■ Try it: Scan the records for the word "reliable". Report each line where it occurs.

Records contained in a dataset
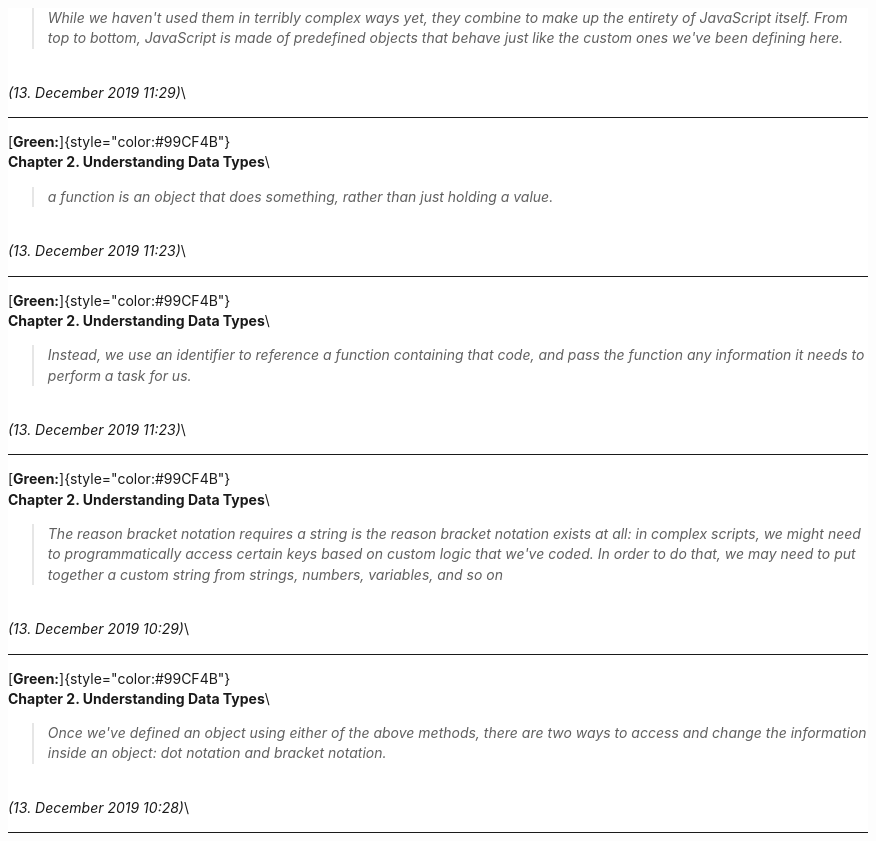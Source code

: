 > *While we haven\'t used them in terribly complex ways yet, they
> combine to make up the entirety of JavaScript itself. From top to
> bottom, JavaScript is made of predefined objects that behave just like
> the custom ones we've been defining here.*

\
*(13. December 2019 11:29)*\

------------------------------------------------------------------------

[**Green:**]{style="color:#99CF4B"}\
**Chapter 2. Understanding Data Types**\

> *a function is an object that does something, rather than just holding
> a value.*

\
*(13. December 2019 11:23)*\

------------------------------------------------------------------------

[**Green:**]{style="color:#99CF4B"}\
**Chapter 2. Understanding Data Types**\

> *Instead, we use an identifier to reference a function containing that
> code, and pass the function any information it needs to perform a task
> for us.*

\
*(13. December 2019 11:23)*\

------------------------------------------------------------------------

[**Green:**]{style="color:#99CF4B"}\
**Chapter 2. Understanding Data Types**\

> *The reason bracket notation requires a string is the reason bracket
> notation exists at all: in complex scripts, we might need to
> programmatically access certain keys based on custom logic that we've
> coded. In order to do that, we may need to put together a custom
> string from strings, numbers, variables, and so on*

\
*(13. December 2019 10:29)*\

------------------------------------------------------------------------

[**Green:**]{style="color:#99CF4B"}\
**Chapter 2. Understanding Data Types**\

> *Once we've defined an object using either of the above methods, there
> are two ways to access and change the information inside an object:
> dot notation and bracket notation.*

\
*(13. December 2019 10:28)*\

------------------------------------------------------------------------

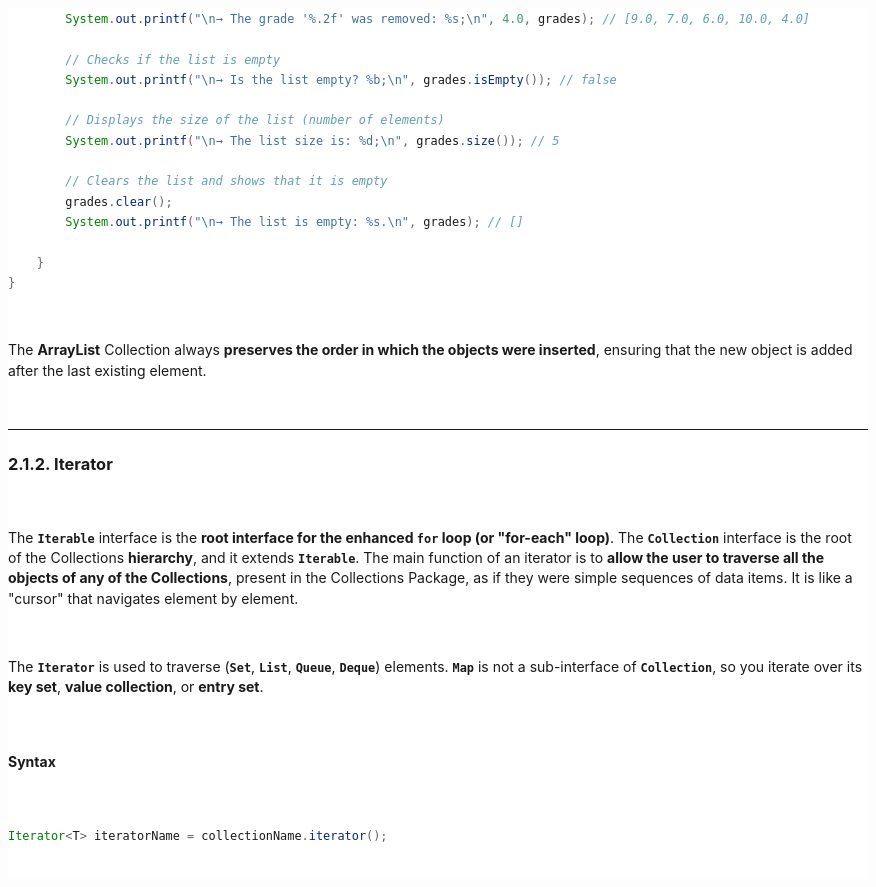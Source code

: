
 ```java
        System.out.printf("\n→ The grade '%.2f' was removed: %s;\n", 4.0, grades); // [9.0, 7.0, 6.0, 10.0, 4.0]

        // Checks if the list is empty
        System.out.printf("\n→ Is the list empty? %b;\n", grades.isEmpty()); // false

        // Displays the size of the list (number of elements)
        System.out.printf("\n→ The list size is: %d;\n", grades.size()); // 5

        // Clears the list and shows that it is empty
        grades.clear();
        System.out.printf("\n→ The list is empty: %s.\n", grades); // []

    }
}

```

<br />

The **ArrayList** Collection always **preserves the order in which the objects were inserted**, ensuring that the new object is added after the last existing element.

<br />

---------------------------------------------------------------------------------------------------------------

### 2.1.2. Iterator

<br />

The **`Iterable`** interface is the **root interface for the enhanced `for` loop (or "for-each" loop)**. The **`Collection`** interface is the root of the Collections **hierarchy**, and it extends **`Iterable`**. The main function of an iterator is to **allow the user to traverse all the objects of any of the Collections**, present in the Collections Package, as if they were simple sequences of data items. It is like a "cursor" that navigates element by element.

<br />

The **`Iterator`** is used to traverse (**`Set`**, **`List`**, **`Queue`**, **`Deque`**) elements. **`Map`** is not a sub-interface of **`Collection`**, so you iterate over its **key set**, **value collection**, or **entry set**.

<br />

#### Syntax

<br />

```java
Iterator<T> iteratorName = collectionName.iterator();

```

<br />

---

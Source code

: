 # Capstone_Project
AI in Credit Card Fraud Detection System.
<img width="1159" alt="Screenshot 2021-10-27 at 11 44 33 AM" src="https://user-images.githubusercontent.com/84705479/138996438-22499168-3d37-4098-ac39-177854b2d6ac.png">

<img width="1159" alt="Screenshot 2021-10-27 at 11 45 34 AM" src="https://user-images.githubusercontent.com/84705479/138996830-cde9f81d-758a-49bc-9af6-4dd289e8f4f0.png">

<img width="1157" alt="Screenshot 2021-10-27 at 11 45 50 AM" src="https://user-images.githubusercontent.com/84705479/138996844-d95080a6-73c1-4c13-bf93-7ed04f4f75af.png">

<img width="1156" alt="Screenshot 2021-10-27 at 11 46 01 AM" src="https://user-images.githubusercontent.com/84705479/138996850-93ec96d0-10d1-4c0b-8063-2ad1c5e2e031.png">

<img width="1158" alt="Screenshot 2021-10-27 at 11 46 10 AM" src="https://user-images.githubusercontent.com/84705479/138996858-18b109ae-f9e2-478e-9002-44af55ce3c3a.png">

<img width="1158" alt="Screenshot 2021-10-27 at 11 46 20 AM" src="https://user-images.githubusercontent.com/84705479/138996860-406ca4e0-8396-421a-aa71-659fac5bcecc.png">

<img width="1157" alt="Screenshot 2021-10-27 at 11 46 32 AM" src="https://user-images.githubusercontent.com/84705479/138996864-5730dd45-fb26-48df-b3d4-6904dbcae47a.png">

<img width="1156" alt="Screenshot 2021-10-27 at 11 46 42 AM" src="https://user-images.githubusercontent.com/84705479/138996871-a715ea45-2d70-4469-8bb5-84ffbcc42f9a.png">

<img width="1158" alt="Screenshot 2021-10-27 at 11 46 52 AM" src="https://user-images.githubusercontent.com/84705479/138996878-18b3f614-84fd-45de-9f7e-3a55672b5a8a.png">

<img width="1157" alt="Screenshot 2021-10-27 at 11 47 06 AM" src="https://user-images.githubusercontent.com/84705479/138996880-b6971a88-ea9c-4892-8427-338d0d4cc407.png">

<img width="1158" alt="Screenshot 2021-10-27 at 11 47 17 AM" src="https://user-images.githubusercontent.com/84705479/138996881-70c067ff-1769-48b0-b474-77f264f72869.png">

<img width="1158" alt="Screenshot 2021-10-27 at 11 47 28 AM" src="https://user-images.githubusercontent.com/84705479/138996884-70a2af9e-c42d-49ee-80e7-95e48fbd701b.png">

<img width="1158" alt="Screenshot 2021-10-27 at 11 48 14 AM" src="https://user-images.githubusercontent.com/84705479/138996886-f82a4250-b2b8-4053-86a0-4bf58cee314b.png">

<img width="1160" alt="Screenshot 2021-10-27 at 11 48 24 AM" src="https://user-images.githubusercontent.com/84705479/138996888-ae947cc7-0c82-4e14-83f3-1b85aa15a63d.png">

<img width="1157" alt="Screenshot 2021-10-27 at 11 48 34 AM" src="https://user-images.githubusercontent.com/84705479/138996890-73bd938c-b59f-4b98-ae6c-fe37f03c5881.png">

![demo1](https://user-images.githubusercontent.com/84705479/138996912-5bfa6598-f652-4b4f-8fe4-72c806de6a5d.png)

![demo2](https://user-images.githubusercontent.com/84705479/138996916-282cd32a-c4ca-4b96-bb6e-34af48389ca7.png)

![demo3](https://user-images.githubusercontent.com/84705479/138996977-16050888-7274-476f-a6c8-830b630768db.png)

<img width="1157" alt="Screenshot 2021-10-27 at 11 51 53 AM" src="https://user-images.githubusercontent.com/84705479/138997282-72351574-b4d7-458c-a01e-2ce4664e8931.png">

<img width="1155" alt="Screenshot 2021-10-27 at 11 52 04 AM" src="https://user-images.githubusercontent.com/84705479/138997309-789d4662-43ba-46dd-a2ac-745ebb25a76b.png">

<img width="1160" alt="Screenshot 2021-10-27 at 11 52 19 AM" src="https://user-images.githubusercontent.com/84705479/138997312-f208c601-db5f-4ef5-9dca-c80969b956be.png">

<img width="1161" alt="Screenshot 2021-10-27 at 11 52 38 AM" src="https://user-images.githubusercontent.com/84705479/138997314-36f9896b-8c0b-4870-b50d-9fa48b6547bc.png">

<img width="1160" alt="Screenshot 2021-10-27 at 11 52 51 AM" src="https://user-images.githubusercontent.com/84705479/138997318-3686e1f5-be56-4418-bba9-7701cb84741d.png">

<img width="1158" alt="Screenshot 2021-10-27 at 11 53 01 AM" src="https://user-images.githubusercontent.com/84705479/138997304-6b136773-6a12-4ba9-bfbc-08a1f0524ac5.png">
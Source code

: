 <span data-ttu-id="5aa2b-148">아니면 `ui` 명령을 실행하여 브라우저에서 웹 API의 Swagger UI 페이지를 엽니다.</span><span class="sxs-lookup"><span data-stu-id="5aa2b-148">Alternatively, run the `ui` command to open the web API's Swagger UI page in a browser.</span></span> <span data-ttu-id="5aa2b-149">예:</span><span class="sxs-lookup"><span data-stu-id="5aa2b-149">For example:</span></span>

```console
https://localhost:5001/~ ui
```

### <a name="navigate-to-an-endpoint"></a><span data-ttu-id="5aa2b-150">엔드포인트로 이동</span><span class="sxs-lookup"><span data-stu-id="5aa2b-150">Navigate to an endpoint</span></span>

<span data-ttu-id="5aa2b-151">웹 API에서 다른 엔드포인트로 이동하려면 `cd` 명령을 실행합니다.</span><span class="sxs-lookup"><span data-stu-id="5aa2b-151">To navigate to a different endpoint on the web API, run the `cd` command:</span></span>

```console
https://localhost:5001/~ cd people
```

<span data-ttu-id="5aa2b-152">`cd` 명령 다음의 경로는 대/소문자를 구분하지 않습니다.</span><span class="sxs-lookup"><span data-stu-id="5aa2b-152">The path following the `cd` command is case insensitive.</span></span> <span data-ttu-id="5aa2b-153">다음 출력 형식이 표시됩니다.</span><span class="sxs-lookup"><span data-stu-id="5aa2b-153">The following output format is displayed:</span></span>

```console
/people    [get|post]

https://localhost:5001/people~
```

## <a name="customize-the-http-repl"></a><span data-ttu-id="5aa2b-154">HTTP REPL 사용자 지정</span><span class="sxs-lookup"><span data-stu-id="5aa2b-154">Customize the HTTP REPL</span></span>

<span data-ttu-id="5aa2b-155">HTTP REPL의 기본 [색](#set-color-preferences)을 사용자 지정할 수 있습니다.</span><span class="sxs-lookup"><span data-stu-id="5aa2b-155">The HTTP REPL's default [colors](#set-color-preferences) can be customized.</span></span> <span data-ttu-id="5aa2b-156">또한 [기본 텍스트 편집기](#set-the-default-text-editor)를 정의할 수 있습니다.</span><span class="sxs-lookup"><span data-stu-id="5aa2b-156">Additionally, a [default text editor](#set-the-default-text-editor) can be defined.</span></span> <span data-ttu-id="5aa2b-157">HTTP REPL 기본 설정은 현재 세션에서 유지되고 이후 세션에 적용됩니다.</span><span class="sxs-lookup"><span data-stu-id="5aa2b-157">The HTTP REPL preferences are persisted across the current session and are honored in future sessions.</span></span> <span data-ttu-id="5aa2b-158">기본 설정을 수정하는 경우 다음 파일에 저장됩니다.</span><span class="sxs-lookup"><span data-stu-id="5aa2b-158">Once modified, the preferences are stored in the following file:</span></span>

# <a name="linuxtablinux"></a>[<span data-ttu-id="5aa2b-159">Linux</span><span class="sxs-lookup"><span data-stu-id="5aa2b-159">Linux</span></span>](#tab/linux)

--

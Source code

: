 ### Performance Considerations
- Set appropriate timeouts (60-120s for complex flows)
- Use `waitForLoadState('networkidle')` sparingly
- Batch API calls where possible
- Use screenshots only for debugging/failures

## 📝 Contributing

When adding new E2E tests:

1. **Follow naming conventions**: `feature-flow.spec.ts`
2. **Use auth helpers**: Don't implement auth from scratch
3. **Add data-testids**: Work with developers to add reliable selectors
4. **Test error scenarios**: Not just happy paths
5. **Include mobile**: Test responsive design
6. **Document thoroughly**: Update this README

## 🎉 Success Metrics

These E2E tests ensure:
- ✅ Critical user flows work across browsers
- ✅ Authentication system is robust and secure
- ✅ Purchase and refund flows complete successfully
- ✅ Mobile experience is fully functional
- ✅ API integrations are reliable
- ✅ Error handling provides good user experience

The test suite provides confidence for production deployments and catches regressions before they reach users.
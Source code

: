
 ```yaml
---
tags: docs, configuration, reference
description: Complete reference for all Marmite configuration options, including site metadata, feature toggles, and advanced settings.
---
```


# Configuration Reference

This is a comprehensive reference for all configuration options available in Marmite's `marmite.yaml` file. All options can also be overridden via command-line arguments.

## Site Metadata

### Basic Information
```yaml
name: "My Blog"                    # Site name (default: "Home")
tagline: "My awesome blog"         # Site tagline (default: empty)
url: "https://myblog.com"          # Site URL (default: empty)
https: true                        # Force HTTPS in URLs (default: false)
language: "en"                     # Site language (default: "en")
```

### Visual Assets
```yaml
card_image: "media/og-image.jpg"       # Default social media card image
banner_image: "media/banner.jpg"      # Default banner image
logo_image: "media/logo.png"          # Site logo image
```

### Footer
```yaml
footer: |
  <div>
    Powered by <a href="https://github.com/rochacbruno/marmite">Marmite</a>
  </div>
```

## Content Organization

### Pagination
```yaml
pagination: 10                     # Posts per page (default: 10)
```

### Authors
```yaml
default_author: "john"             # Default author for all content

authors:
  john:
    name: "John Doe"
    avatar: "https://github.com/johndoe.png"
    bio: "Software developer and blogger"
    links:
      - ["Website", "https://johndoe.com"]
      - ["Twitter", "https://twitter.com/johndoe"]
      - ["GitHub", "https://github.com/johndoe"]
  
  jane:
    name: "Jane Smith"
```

■ The answer:
3. **Add data-testids**: Work with developers to add reliable selectors
- ✅ API integrations are reliable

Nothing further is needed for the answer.